Starting with the line containing "aqui para acessar](https://cs50.harvard.edu/x/2021/weeks/0)" and going on through the line containing "## Mercado de trabalho", return the lines of the data below exactly, and only those.
BEGIN Records provided
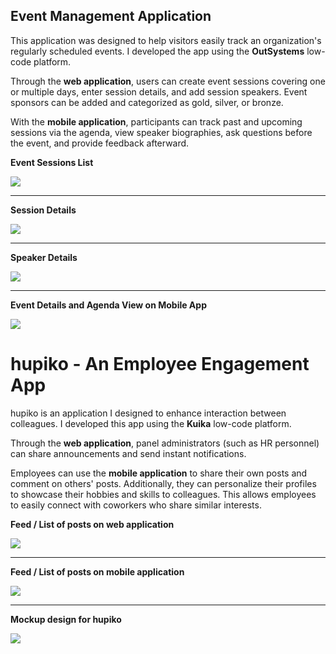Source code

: ## Event Management Application

This application was designed to help visitors easily track an organization's regularly scheduled events. I developed the app using the **OutSystems** low-code platform.

Through the **web application**, users can create event sessions covering one or multiple days, enter session details, and add session speakers. Event sponsors can be added and categorized as gold, silver, or bronze.

With the **mobile application**, participants can track past and upcoming sessions via the agenda, view speaker biographies, ask questions before the event, and provide feedback afterward.

**Event Sessions List**

![](../projectsContent/Low%20Code%20Development/images/1%20-%20OutSystems%20Panel.png)

---

**Session Details**

![](../projectsContent/Low%20Code%20Development/images/2%20-%20OutSystems%20Panel.png)

---

**Speaker Details**

![](../projectsContent/Low%20Code%20Development/images/3%20-%20OutSystems%20Panel.png)

---

**Event Details and Agenda View on Mobile App**

![](../projectsContent/Low%20Code%20Development/images/4%20-%20OutSystems%20App.png)

# hupiko - An Employee Engagement App

hupiko is an application I designed to enhance interaction between colleagues. I developed this app using the **Kuika** low-code platform.

Through the **web application**, panel administrators (such as HR personnel) can share announcements and send instant notifications.

Employees can use the **mobile application** to share their own posts and comment on others' posts. Additionally, they can personalize their profiles to showcase their hobbies and skills to colleagues. This allows employees to easily connect with coworkers who share similar interests.

**Feed / List of posts on web application**

![](../projectsContent/Low%20Code%20Development/images/5%20-%20Kuika%20Panel.jpg)

---

**Feed / List of posts on mobile application**

![](../projectsContent/Low%20Code%20Development/images/6%20-%20Kuika%20App.png)

---

**Mockup design for hupiko**

![](../projectsContent/Low%20Code%20Development/images/7%20-%20hupiko%20Mockup.jpg)

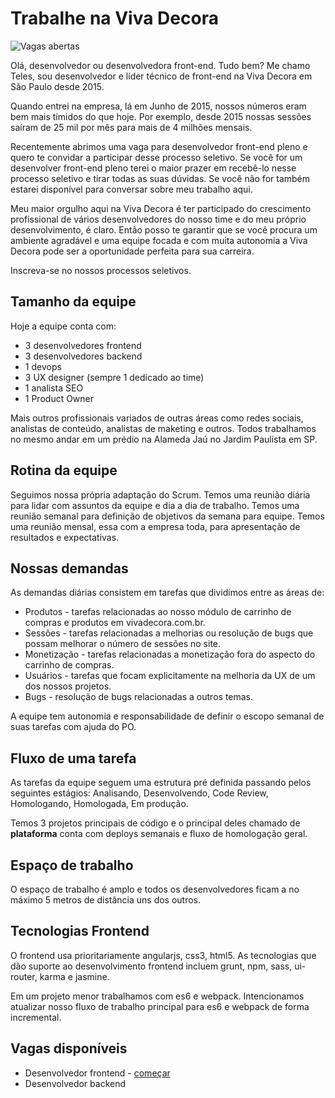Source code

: # Trabalhe na Viva Decora

![Vagas abertas](https://img.shields.io/badge/vagas-abertas-brightgreen.svg)

Olá, desenvolvedor ou desenvolvedora front-end. Tudo bem? Me chamo Teles, sou desenvolvedor e líder técnico de front-end na Viva Decora em São Paulo desde 2015.

Quando entrei na empresa, lá em Junho de 2015, nossos números eram bem mais tímidos do que hoje. Por exemplo, desde 2015 nossas sessões saíram de 25 mil por mês para mais de 4 milhões mensais.

Recentemente abrimos uma vaga para desenvolvedor front-end pleno e quero te convidar a participar desse processo seletivo. Se você for um desenvolver front-end pleno terei o maior prazer em recebê-lo nesse processo seletivo e tirar todas as suas dúvidas. Se você não for também estarei disponível para conversar sobre meu trabalho aqui.

Meu maior orgulho aqui na Viva Decora é ter participado do crescimento profissional de vários desenvolvedores do nosso time e do meu próprio desenvolvimento, é claro. Então posso te garantir que se você procura um ambiente agradável e uma equipe focada e com muita autonomia a Viva Decora pode ser a oportunidade perfeita para sua carreira.

Inscreva-se no nossos processos seletivos.

## Tamanho da equipe

Hoje a equipe conta com:

* 3 desenvolvedores frontend
* 3 desenvolvedores backend
* 1 devops
* 3 UX designer (sempre 1 dedicado ao time)
* 1 analista SEO
* 1 Product Owner

Mais outros profissionais variados de outras áreas como redes sociais, analistas de conteúdo, analistas de maketing e outros. Todos trabalhamos no mesmo andar em um prédio na Alameda Jaú no Jardim Paulista em SP.

## Rotina da equipe

Seguimos nossa própria adaptação do Scrum. 
Temos uma reunião diária para lidar com assuntos da equipe e dia a dia de trabalho.
Temos uma reunião semanal para definição de objetivos da semana para equipe.
Temos uma reunião mensal, essa com a empresa toda, para apresentação de resultados e expectativas.

## Nossas demandas

As demandas diárias consistem em tarefas que dividimos entre as áreas de:

* Produtos - tarefas relacionadas ao nosso módulo de carrinho de compras e produtos em vivadecora.com.br.
* Sessões - tarefas relacionadas a melhorias ou resolução de bugs que possam melhorar o número de sessões no site.
* Monetização - tarefas relacionadas a monetização fora do aspecto do carrinho de compras.
* Usuários - tarefas que focam explicitamente na melhoria da UX de um dos nossos projetos.
* Bugs - resolução de bugs relacionadas a outros temas.

A equipe tem autonomia e responsabilidade de definir o escopo semanal de suas tarefas com ajuda do PO.

## Fluxo de uma tarefa

As tarefas da equipe seguem uma estrutura pré definida passando pelos seguintes estágios: Analisando, Desenvolvendo, Code Review, Homologando, Homologada, Em produção.

Temos 3 projetos principais de código e o principal deles chamado de **plataforma** conta com deploys semanais e fluxo de homologação geral.

## Espaço de trabalho

O espaço de trabalho é amplo e todos os desenvolvedores ficam a no máximo 5 metros de distância uns dos outros.

## Tecnologias Frontend

O frontend usa prioritariamente angularjs, css3, html5. As tecnologias que dão suporte ao desenvolvimento frontend incluem grunt, npm, sass, ui-router, karma e jasmine.

Em um projeto menor trabalhamos com es6 e webpack. Intencionamos atualizar nosso fluxo de trabalho principal para es6 e webpack de forma incremental.

## Vagas disponíveis

* Desenvolvedor frontend - [começar](https://github.com/vivadecora/projeto-front-end-vivadecora-nao-fazer-fork)
* Desenvolvedor backend
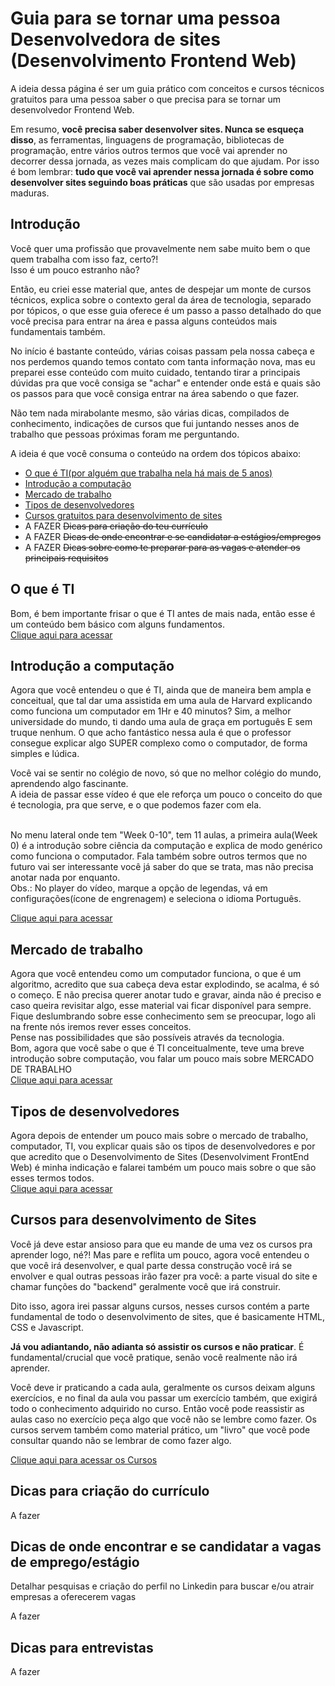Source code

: # Guia para se tornar uma pessoa Desenvolvedora de sites (Desenvolvimento Frontend Web)
A ideia dessa página é ser um guia prático com conceitos e cursos técnicos gratuitos para uma pessoa saber o que precisa para se tornar um desenvolvedor Frontend Web. <br />

Em resumo, **você precisa saber desenvolver sites. Nunca se esqueça disso**, as ferramentas, linguagens de programação, bibliotecas de programação, entre vários outros termos que você vai aprender no decorrer dessa jornada, as vezes mais complicam do que ajudam. Por isso é bom lembrar: **tudo que você vai aprender nessa jornada é sobre como desenvolver sites seguindo boas práticas** que são usadas por empresas maduras.

## Introdução
Você quer uma profissão que provavelmente nem sabe muito bem o que quem trabalha com isso faz, certo?! <br />
Isso é um pouco estranho não? <br />

Então, eu criei esse material que, antes de despejar um monte de cursos técnicos, explica sobre o contexto geral da área de tecnologia, separado por tópicos, o que esse guia oferece é um passo a passo detalhado do que você precisa para entrar na área e passa alguns conteúdos mais fundamentais também.<br />

No início é bastante conteúdo, várias coisas passam pela nossa cabeça e nos perdemos quando temos contato com tanta informação nova, mas eu preparei esse conteúdo com muito cuidado, tentando tirar a principais dúvidas pra que você consiga se "achar" e entender onde está e quais são os passos para que você consiga entrar na área sabendo o que fazer. <br />

Não tem nada mirabolante mesmo, são várias dicas, compilados de conhecimento, indicações de cursos que fui juntando nesses anos de trabalho que pessoas próximas foram me perguntando. <br />

A ideia é que você consuma o conteúdo na ordem dos tópicos abaixo:
 - [O que é TI(por alguém que trabalha nela há mais de 5 anos)](#O-que-é-TI)
 - [Introdução a computação](#introdução-a-computação)
 - [Mercado de trabalho](#mercado-de-trabalho)
 - [Tipos de desenvolvedores](#tipos-de-desenvolvedores)
 - [Cursos gratuitos para desenvolvimento de sites](#cursos-para-desenvolvimento-de-sites)
 - A FAZER <s>Dicas para criação do teu currículo</s>
 - A FAZER <s>Dicas de onde encontrar e se candidatar a estágios/empregos</s>
 - A FAZER <s>Dicas sobre como te preparar para as vagas e atender os principais requisitos</s>

## O que é TI

Bom, é bem importante frisar o que é TI antes de mais nada, então esse é um conteúdo bem básico com alguns fundamentos. <br />
[Clique aqui para acessar](o-que-e-ti.md)

## Introdução a computação
Agora que você entendeu o que é TI, ainda que de maneira bem ampla e conceitual, que tal dar uma assistida em uma aula de Harvard explicando como funciona um computador em 1Hr e 40 minutos? Sim, a melhor universidade do mundo, ti dando uma aula de graça em português E sem truque nenhum. O que acho fantástico nessa aula é que o professor consegue explicar algo SUPER complexo como o computador, de forma simples e lúdica. <br />

Você vai se sentir no colégio de novo, só que no melhor colégio do mundo, aprendendo algo fascinante. <br />
A ideia de passar esse vídeo é que ele reforça um pouco o conceito do que é tecnologia, pra que serve, e o que podemos fazer com ela. <br />

<br />
No menu lateral onde tem "Week 0-10", tem 11 aulas, a primeira aula(Week 0) é a introdução sobre ciência da computação e explica de modo genérico como funciona o computador. Fala também sobre outros termos que no futuro vai ser interessante você já saber do que se trata, mas não precisa anotar nada por enquanto. <br />
Obs.: No player do vídeo, marque a opção de legendas, vá em configurações(ícone de engrenagem) e seleciona o idioma Português. <br />

[Clique aqui para acessar](https://cs50.harvard.edu/x/2021/weeks/0)


## Mercado de trabalho
Agora que você entendeu como um computador funciona, o que é um algoritmo, acredito que sua cabeça deva estar explodindo, se acalma, é só o começo. E não precisa querer anotar tudo e gravar, ainda não é preciso e caso queira revisitar algo, esse material vai ficar disponível para sempre. Fique deslumbrando sobre esse conhecimento sem se preocupar, logo ali na frente nós iremos rever esses conceitos. <br />
Pense nas possibilidades que são possíveis através da tecnologia. <br />
Bom, agora que você sabe o que é TI conceitualmente, teve uma breve introdução sobre computação, vou falar um pouco mais sobre MERCADO DE TRABALHO<br />
[Clique aqui para acessar](mercado-de-trabalho.md)


## Tipos de desenvolvedores
Agora depois de entender um pouco mais sobre o mercado de trabalho, computador, TI, vou explicar quais são os tipos de desenvolvedores
e por que acredito que o Desenvolvimento de Sites (Desenvolviment FrontEnd Web) é minha indicação e falarei também um pouco mais sobre o que são esses termos todos.<br />
[Clique aqui para acessar](tipos-de-desenvolvedores.md)

## Cursos para desenvolvimento de Sites
Você já deve estar ansioso para que eu mande de uma vez os cursos pra aprender logo, né?! Mas pare e reflita um pouco, agora você entendeu o
que você irá desenvolver, e qual parte dessa construção você irá se envolver e qual outras pessoas irão fazer pra você: a parte visual do site e chamar funções do "backend" geralmente você que irá construir. <br />

Dito isso, agora irei passar alguns cursos, nesses cursos contém a parte fundamental de todo o desenvolvimento de sites, que é basicamente HTML, CSS e Javascript. <br />   

**Já vou adiantando, não adianta só assistir os cursos e não praticar**. É fundamental/crucial que você pratique, senão você realmente não irá aprender. <br /> 

Você deve ir praticando a cada aula, geralmente os cursos deixam alguns exercícios, e no final da aula vou passar um exercício também, que exigirá todo o conhecimento adquirido no curso. Então você pode reassistir as aulas caso no exercício peça algo que você não se lembre como fazer. Os cursos servem também como material prático, um "livro" que você pode consultar quando não se lembrar de como fazer algo. <br />

[Clique aqui para acessar os Cursos](cursos-desenvolvimento-web.md)

## Dicas para criação do currículo

A fazer 

## Dicas de onde encontrar e se candidatar a vagas de emprego/estágio

Detalhar pesquisas e criação do perfil no Linkedin para buscar e/ou atrair empresas a oferecerem vagas

A fazer 

## Dicas para entrevistas 

A fazer 


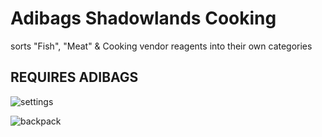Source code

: # Adibags Shadowlands Cooking
sorts "Fish", "Meat" & Cooking vendor reagents into their own categories


## REQUIRES ADIBAGS
![settings](https://user-images.githubusercontent.com/1850089/138686951-4f20ed0c-5e8e-4836-b901-feea97929033.png)

![backpack](https://user-images.githubusercontent.com/1850089/138689871-41f53c05-ca48-4325-ba4e-3d1c87d2ed7d.png)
END Records provided
### Answer section:
[Clique aqui para acessar](https://cs50.harvard.edu/x/2021/weeks/0)


## Mercado de trabalho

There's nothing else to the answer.